◆ SOURCE DATA:
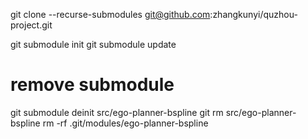 git clone --recurse-submodules git@github.com:zhangkunyi/quzhou-project.git

git submodule init
git submodule update



# remove submodule
git submodule deinit src/ego-planner-bspline
git rm src/ego-planner-bspline
rm -rf .git/modules/ego-planner-bspline
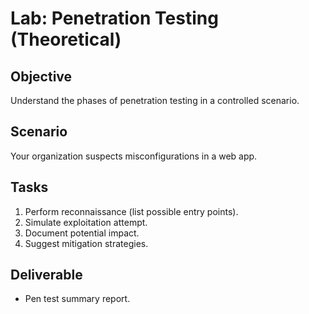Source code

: # Lab: Penetration Testing (Theoretical)

## Objective
Understand the phases of penetration testing in a controlled scenario.

## Scenario
Your organization suspects misconfigurations in a web app.

## Tasks
1. Perform reconnaissance (list possible entry points).  
2. Simulate exploitation attempt.  
3. Document potential impact.  
4. Suggest mitigation strategies.  

## Deliverable
- Pen test summary report.
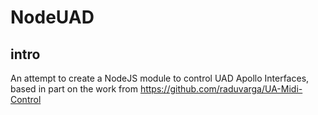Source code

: # NodeUAD



## intro

An attempt to create a NodeJS module to control UAD Apollo Interfaces, based in part on the work from https://github.com/raduvarga/UA-Midi-Control

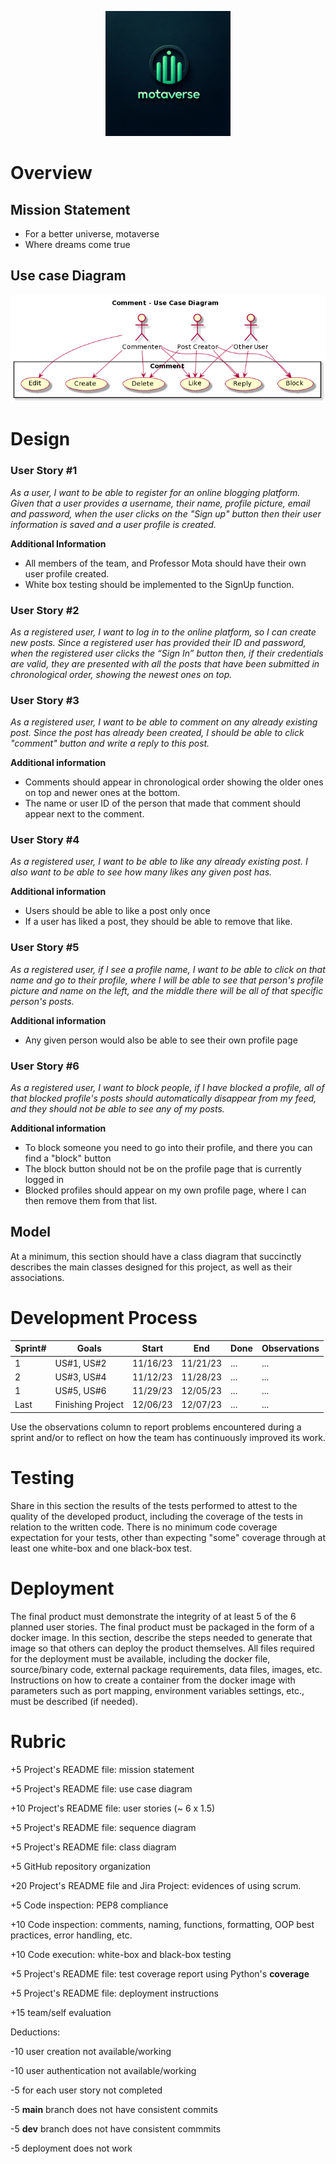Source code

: <p align="center">
    <img src="pics/pic1.png" alt="motavese" width="200"/>
</p>

# Overview
<!-- **Please delete this comment once we don't need it, this is from README_TEMPLATE.md**
Use this section to outline the vision for the product to be developed, including a use case diagram that shows the main user interactions with the product, in order to provide readers with an overview of the project.
-->

## Mission Statement
* For a better universe, motaverse 
* Where dreams come true
## Use case Diagram
<p align="center">
    <img src="pics/UseCase.png" alt="Use Case Diagram"/>
</p>

# Design

<!-- **Please delete this comment once we don't need it, this is from README_TEMPLATE.md**
Describe the user stories designed for the project, including clear acceptance criteria and point estimate for each of them. User stories must be consistent with the use case diagram. Refer to the user stories using US#1, US#2, etc. At least one of the user stories, not related to user creation or authentication, must be detailed by a sequence diagram. 
-->
### User Story #1
*As a user, I want to be able to register for an online blogging platform. Given that a user provides a username, their name, profile picture, email and password, when the user clicks on the "Sign up" button then their user information is saved and a user profile is created.* 

**Additional Information**
* All members of the team, and Professor Mota should have their own user profile created.
* White box testing should be implemented to the SignUp function.


### User Story #2
*As a registered user, I want to log in to the online platform, so I can create new posts. Since a registered user has provided their ID and password, when the registered user clicks the “Sign In” button then, if their credentials are valid, they are presented with all the posts that have been submitted in chronological order, showing the newest ones on top.*


### User Story #3
*As a registered user, I want to be able to comment on any already existing post. Since the post has already been created, I should be able to click "comment" button and write a reply to this post.*

**Additional information**
* Comments should appear in chronological order showing the older ones on top and newer ones at the bottom.
* The name or user ID of the person that made that comment should appear next to the comment.

### User Story #4
*As a registered user, I want to be able to like any already existing post. I also want to be able to see how many likes any given post has.*

**Additional information**
* Users should be able to like a post only once
* If a user has liked a post, they should be able to remove that like.

### User Story #5
*As a registered user, if I see a profile name, I want to be able to click on that name and go to their profile, where I will be able to see that person's profile picture and name on the left, and the middle there will be all of that specific person's posts.*

**Additional information**
* Any given person would also be able to see their own profile page

### User Story #6
*As a registered user, I want to block people, if I have blocked a profile, all of that blocked profile's posts should automatically disappear from my feed, and they should not be able to see any of my posts.*

**Additional information**
* To block someone you need to go into their profile, and there you can find a "block" button
* The block button should not be on the profile page that is currently logged in
* Blocked profiles should appear on my own profile page, where I can then remove them from that list.

## Model 

At a minimum, this section should have a class diagram that succinctly describes the main classes designed for this project, as well as their associations.

# Development Process 
<!--- **Please delete this comment once we don't need it, this is from README_TEMPLATE.md**
This section should be used to describe how the scrum methodology was used in this project. As a suggestion, include the following table to summarize how the sprints occurred during the development of this project.


Feel free to use your own format for this section, as long as you are able to communicate what has been described here.
-->

|Sprint#|Goals|Start|End|Done|Observations|
|---|---|---|---|---|---|
|1|US#1, US#2|11/16/23|11/21/23|...|...|
|2|US#3, US#4|11/12/23|11/28/23|...|...|
|1|US#5, US#6|11/29/23|12/05/23|...|...|
|Last|Finishing Project|12/06/23|12/07/23|...|...|

Use the observations column to report problems encountered during a sprint and/or to reflect on how the team has continuously improved its work.


# Testing 

Share in this section the results of the tests performed to attest to the quality of the developed product, including the coverage of the tests in relation to the written code. There is no minimum code coverage expectation for your tests, other than expecting "some" coverage through at least one white-box and one black-box test.

# Deployment 

The final product must demonstrate the integrity of at least 5 of the 6 planned user stories. The final product must be packaged in the form of a docker image. In this section, describe the steps needed to generate that image so that others can deploy the product themselves. All files required for the deployment must be available, including the docker file, source/binary code, external package requirements, data files, images, etc. Instructions on how to create a container from the docker image with parameters such as port mapping, environment variables settings, etc., must be described (if needed). 

<!--**We don't need this here, but just so we remember what we are getting graded on**-->
# Rubric

+5 Project's README file: mission statement

+5 Project's README file: use case diagram 

+10 Project's README file: user stories (~ 6 x 1.5)

+5 Project's README file: sequence diagram 

+5 Project's README file: class diagram 

+5 GitHub repository organization

+20 Project's README file and Jira Project: evidences of using scrum. 

+5 Code inspection: PEP8 compliance 

+10 Code inspection: comments, naming, functions, formatting, OOP best practices, error handling, etc.

+10 Code execution: white-box and black-box testing

+5 Project's README file: test coverage report using Python's **coverage**

+5 Project's README file: deployment instructions

+15 team/self evaluation

Deductions: 

-10 user creation not available/working

-10 user authentication not available/working 

-5 for each user story not completed 

-5 **main** branch does not have consistent commits 

-5 **dev** branch does not have consistent commmits

-5 deployment does not work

◆ HOW TO COMPLETE THIS TASK: Show, from the material above, each line that includes the string "once".

◆ TASK RESULT:
<!-- **Please delete this comment once we don't need it, this is from README_TEMPLATE.md**
<!-- **Please delete this comment once we don't need it, this is from README_TEMPLATE.md**
* Users should be able to like a post only once
<!--- **Please delete this comment once we don't need it, this is from README_TEMPLATE.md**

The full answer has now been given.